All images by Steve Gullick. Used with permission
“NIRVANA entered my life in October 1990 when I heard ‘Sliver’ on the John Peel show, the deal was sealed upon hearing the beautifully brutal session they recorded for John’s show and their first London headline performance at the Astoria theatre that same month. At the time I was a photographer for weekly music paper Sounds, it instantly became my ambition to work with the band.”
Think about a single band that you’d want to photograph. Steve Gullick has photographed Nick Cave, The Prodigy, Patti Smith, Pearl Jam, Foo Fighters and many more, and his photos have appeared in The Times, Mojo, Rolling Stone, Wire, Q and NME to name but a few. But Gullick fell in love with Nirvana back in the 1990s and went on to have the opportunity to photograph Kurt, Krist and Dave and their crazy times. Steve is releasing “The Nirvana Diary” soon, which he describes as a photograph journey of the times that he spent shooting the band.
April 5th, 2014 will mark 20 years since Cobain committed suicide and who helped further a genre of music that changed everything to come after it. And Steve’s photos take us back in time to when he was still around.
Phoblographer: Lots of photographers aspire to be able to tour with their favorite bands or artists and shoot with them on the road. And you essentially lived the dream of many. What were your first in person interactions with the band members like?
Steve: Great – we were all there to do a job we loved… Nirvana were very accommodating, respectful and humorous.
Phoblographer: Those photographers that had the opportunity to photograph Kurt all say that he was an extremely nice man. What did you think? Band mates traveling together on the road have to at times have moments where they break down? And what about Krist and Dave?
Steve: Kurt was a lovely man, as are Krist and Dave. They were close and looked after one another like brothers. They were also close with their crew – Alex McLoud was their tour manager for the duration of the time I shot the band.
Phoblographer: Kurt always had this almost unpredictable stage presence. What was that like for you as a photographer to be able to just react to his body language?
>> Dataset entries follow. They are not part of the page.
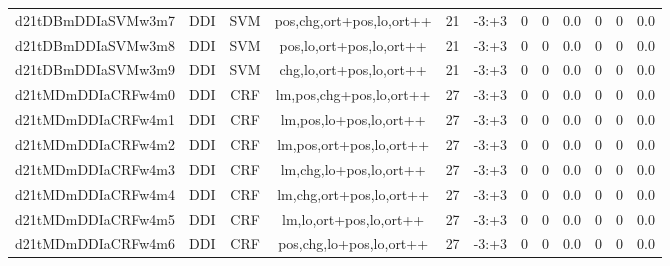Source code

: \documentclass[a4paper]{article}
\begin{document}
\begin{landscape}
\begin{center}
\begin{tabular}{ |c|c|c|c|c|c|c|c|c|c|c|c|}
 
 	
 	\small{ d21tDBmDDIaSVMw3m7 } & \small{ DDI} & \small{  SVM }  & pos,chg,ort+pos,lo,ort++  &  21 &  \small{  -3:+3 }  &  0 & 0 & 0.0  &  0 & 0 & 0.0 \\
 	

 
 	
 	\small{ d21tDBmDDIaSVMw3m8 } & \small{ DDI} & \small{  SVM }  & pos,lo,ort+pos,lo,ort++  &  21 &  \small{  -3:+3 }  &  0 & 0 & 0.0  &  0 & 0 & 0.0 \\
 	

 
 	
 	\small{ d21tDBmDDIaSVMw3m9 } & \small{ DDI} & \small{  SVM }  & chg,lo,ort+pos,lo,ort++  &  21 &  \small{  -3:+3 }  &  0 & 0 & 0.0  &  0 & 0 & 0.0 \\
 	

 
 	
 	\small{ d21tMDmDDIaCRFw4m0 } & \small{ DDI} & \small{  CRF }  & lm,pos,chg+pos,lo,ort++  &  27 &  \small{  -3:+3 }  &  0 & 0 & 0.0  &  0 & 0 & 0.0 \\
 	

 
 	
 	\small{ d21tMDmDDIaCRFw4m1 } & \small{ DDI} & \small{  CRF }  & lm,pos,lo+pos,lo,ort++  &  27 &  \small{  -3:+3 }  &  0 & 0 & 0.0  &  0 & 0 & 0.0 \\
 	

 
 	
 	\small{ d21tMDmDDIaCRFw4m2 } & \small{ DDI} & \small{  CRF }  & lm,pos,ort+pos,lo,ort++  &  27 &  \small{  -3:+3 }  &  0 & 0 & 0.0  &  0 & 0 & 0.0 \\
 	

 
 	
 	\small{ d21tMDmDDIaCRFw4m3 } & \small{ DDI} & \small{  CRF }  & lm,chg,lo+pos,lo,ort++  &  27 &  \small{  -3:+3 }  &  0 & 0 & 0.0  &  0 & 0 & 0.0 \\
 	

 
 	
 	\small{ d21tMDmDDIaCRFw4m4 } & \small{ DDI} & \small{  CRF }  & lm,chg,ort+pos,lo,ort++  &  27 &  \small{  -3:+3 }  &  0 & 0 & 0.0  &  0 & 0 & 0.0 \\
 	

 
 	
 	\small{ d21tMDmDDIaCRFw4m5 } & \small{ DDI} & \small{  CRF }  & lm,lo,ort+pos,lo,ort++  &  27 &  \small{  -3:+3 }  &  0 & 0 & 0.0  &  0 & 0 & 0.0 \\
 	

 
 	
 	\small{ d21tMDmDDIaCRFw4m6 } & \small{ DDI} & \small{  CRF }  & pos,chg,lo+pos,lo,ort++  &  27 &  \small{  -3:+3 }  &  0 & 0 & 0.0  &  0 & 0 & 0.0 \\
 	


\end{tabular}
\end{center}
\end{landscape}
\end{document}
Steve: That was the score back then – I worked with a lot of primal punk rockers. I think if you love and understand what’s going on, synchronicity takes over – I was fast, fit and ready for anything. I wouldn’t claim to do it better, but I was and remain a die hard music fan. It was always music first, photography second. I was also always happy in the pit. Getting pulled, walked on, kicked and punched was just part of the job.
Phoblographer: Many people talk about what it was like for the band, but what about you as a photographer? You’re out there touring with them. What was it like for you? Would you do it again?
Steve: I’ve never toured intensely like bands do, I’ve only ever done a few days at a time. Remember, I had stories to turn in, and that didn’t involve an hour on Capture One & photoshop with a beer and a wi-fi connection. It involved film processing and darkroom printing. I have been known to use hotel rooms as darkrooms and I often worked all night and delivered the prints in the morning.
Generally, my presence on a tour bus has been fun. Bands enjoy a new face to break up the monotony of travel. Nirvana was no exception. Their bus was a place for quiet contemplation and a place for a great party.
We ended one evening with a party on the tour bus. which involved us watching Frogs and Queen videos. Krist awarded me the prize of a bowling ball and a piece of smashed TV screen for having pulled off the best Freddie Mercury impression.
Phoblographer: Who among the band members did you feel closest to and what about them made you warm up to them specifically?
Steve: That’s like asking me which of my three sons is my favorite. I love them all equally.
Phoblographer: Given the way that the band was going when you were shooting them, if someone had told you that Kurt would commit suicide and Dave would go on to form one of the most influential alternative bands around, how would you have reacted?
Steve: I deal in reality. Kurt’s suicide is a very sad and upsetting fact. Dave has always worked hard and is an unstoppable, creative and lovable bloke. The success of Foo Fighters is well deserved and unsurprising to me.
Phoblographer: Between traveling and shooting, how did you manage your work with film development, sending negatives, archiving, etc?
Steve: Well, as I mentioned earlier, I had to work darkroom time into everything I did. It’s quite simple really. Wake, travel, avoid calls, arrive, take photos, get drunk, travel, avoid calls, arrive, process, print, make developer cocktails, deliver photos, sleep. Repeat for about 10 years.